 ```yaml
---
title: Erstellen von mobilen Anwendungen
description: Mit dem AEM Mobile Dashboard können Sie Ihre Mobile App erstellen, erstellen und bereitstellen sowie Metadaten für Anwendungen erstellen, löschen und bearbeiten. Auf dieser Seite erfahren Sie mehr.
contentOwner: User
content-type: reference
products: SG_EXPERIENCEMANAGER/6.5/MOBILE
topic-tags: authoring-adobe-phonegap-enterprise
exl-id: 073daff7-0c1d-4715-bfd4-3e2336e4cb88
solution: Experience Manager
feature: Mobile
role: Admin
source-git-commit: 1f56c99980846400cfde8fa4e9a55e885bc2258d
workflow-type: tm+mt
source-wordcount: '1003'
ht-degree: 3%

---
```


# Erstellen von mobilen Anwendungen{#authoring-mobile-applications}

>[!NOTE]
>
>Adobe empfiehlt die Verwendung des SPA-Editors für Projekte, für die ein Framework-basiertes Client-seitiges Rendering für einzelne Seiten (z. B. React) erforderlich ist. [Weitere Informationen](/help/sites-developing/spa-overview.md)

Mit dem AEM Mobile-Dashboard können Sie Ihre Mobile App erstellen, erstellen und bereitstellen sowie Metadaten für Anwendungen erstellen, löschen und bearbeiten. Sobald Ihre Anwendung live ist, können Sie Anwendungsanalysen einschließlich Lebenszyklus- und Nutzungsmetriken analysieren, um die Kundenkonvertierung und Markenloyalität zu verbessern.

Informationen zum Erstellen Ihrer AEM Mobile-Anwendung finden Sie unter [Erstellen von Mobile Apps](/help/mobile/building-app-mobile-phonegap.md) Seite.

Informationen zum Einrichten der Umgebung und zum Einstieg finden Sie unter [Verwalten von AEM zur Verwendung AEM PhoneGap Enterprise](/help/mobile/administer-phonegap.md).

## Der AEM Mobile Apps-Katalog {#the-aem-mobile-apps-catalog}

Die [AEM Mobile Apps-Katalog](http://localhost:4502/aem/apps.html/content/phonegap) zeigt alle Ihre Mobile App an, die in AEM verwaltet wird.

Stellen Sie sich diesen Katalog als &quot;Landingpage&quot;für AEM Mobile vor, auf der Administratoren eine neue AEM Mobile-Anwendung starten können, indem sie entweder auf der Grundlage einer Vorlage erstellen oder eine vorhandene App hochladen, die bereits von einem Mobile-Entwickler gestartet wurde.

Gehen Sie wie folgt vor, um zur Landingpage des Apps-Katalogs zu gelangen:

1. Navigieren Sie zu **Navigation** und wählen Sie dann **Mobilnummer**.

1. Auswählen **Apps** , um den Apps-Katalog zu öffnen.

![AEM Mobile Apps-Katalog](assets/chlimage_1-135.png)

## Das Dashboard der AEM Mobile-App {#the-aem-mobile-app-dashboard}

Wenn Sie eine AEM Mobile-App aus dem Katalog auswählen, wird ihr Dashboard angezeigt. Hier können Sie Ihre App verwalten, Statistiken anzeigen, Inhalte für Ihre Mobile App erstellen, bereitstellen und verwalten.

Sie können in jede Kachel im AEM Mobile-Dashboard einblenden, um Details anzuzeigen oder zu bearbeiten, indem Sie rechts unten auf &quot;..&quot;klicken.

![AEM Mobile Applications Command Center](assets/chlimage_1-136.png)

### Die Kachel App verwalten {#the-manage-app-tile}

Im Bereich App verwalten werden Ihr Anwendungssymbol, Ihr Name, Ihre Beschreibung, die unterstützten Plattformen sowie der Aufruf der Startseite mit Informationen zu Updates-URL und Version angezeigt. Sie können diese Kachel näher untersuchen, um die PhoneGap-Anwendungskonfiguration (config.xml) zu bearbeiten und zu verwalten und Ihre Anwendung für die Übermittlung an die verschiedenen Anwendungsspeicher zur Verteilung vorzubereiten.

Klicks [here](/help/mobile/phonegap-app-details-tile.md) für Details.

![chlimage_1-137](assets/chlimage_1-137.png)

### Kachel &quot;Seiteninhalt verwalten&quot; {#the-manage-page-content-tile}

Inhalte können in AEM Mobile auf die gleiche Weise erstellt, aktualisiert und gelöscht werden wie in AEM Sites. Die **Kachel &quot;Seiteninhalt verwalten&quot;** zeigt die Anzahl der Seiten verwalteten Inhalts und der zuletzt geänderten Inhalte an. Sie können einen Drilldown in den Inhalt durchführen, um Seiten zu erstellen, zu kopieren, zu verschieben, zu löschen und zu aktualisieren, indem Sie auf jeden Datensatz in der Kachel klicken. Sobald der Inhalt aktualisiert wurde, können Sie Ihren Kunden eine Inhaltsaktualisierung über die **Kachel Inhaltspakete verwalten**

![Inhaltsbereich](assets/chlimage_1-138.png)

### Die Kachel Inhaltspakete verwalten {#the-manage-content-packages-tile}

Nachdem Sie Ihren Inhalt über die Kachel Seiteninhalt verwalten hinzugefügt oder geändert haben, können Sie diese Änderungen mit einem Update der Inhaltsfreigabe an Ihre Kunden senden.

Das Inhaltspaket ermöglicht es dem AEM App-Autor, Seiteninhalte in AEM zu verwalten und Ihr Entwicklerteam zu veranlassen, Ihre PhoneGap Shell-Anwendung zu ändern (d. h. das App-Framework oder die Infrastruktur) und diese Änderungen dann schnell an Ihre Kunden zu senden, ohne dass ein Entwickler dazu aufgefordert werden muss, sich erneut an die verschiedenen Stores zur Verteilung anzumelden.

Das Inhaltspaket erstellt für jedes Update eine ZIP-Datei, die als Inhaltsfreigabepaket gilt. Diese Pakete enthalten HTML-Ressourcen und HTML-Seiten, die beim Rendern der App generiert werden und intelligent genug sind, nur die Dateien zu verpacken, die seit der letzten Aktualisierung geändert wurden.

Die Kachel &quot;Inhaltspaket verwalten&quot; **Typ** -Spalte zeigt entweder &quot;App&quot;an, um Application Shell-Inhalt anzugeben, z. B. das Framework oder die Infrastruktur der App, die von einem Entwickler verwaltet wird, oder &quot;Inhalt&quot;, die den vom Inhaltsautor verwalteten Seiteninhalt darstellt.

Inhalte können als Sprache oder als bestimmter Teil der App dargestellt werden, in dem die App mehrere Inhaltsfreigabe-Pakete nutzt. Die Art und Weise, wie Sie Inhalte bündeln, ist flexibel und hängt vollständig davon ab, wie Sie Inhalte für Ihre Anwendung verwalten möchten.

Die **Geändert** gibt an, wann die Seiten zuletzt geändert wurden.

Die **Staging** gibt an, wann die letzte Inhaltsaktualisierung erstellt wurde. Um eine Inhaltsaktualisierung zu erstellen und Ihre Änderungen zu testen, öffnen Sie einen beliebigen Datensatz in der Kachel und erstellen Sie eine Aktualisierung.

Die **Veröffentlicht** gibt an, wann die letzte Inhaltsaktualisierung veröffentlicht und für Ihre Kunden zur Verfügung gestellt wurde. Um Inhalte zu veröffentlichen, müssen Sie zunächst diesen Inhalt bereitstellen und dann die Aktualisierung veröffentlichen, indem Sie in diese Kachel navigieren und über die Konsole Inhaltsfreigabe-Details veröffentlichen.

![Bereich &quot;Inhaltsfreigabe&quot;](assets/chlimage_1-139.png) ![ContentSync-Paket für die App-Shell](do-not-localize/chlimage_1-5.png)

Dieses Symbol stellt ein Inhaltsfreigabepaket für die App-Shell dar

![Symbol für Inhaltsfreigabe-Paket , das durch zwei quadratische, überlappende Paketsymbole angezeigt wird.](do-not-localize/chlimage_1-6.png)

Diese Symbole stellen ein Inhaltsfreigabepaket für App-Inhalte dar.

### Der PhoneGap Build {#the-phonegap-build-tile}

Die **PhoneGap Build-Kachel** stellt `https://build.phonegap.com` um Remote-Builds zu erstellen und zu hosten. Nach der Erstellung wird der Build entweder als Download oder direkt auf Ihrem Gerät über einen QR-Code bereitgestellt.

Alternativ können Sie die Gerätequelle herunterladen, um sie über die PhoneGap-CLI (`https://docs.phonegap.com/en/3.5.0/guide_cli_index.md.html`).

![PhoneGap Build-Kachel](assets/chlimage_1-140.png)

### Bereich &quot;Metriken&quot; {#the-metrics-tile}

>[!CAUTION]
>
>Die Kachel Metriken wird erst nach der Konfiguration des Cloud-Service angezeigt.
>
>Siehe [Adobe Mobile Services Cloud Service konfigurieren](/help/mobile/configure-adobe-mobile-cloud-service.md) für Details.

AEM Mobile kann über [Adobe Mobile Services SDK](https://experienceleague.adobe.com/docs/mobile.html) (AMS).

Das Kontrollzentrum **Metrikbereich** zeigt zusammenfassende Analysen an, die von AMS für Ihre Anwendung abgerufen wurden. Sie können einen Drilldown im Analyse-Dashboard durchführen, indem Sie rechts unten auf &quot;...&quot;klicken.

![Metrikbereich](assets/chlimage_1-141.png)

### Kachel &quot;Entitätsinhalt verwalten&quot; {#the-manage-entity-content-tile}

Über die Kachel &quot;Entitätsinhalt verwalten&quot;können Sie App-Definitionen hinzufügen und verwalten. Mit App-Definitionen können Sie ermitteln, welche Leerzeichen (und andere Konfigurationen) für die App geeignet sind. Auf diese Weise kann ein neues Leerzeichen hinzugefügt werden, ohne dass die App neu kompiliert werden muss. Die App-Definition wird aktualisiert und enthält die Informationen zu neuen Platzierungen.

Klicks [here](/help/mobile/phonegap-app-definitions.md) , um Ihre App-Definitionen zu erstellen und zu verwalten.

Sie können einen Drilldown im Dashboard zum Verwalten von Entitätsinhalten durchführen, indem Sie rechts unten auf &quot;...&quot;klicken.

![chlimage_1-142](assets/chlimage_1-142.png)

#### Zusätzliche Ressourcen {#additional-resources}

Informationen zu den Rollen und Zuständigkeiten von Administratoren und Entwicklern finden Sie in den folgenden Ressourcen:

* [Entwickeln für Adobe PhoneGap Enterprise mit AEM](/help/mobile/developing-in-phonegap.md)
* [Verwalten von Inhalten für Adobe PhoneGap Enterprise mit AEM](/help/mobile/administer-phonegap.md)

What you will do >> Locate the word "Ressourcen" in the records above, and return each line that has it.

Task answer >>
Das Inhaltspaket erstellt für jedes Update eine ZIP-Datei, die als Inhaltsfreigabepaket gilt. Diese Pakete enthalten HTML-Ressourcen und HTML-Seiten, die beim Rendern der App generiert werden und intelligent genug sind, nur die Dateien zu verpacken, die seit der letzten Aktualisierung geändert wurden.
#### Zusätzliche Ressourcen {#additional-resources}
Informationen zu den Rollen und Zuständigkeiten von Administratoren und Entwicklern finden Sie in den folgenden Ressourcen:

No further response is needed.